Look through the data below. Pick out the lines holding the string "long".

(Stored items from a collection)
════════════════
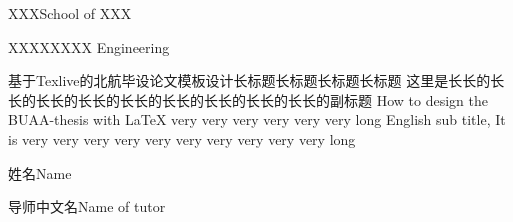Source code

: 
\school
{XXX}{School of XXX}

\major
{XXXX}{XXXX Engineering}

\thesistitle
{基于Texlive的北航毕设论文模板设计长标题长标题长标题长标题}
{这里是长长的长长的长长的长长的长长的长长的长长的长长的长长的副标题}
{How to design the BUAA-thesis with \LaTeX{} very very very very very very long}
{English sub title, It is very very very very very very very very very very long}

\thesisauthor
{姓名}{Name}

\teacher
{导师中文名}{Name of tutor}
════════════════
**Exercise result**:
{How to design the BUAA-thesis with \LaTeX{} very very very very very very long}
{English sub title, It is very very very very very very very very very very long}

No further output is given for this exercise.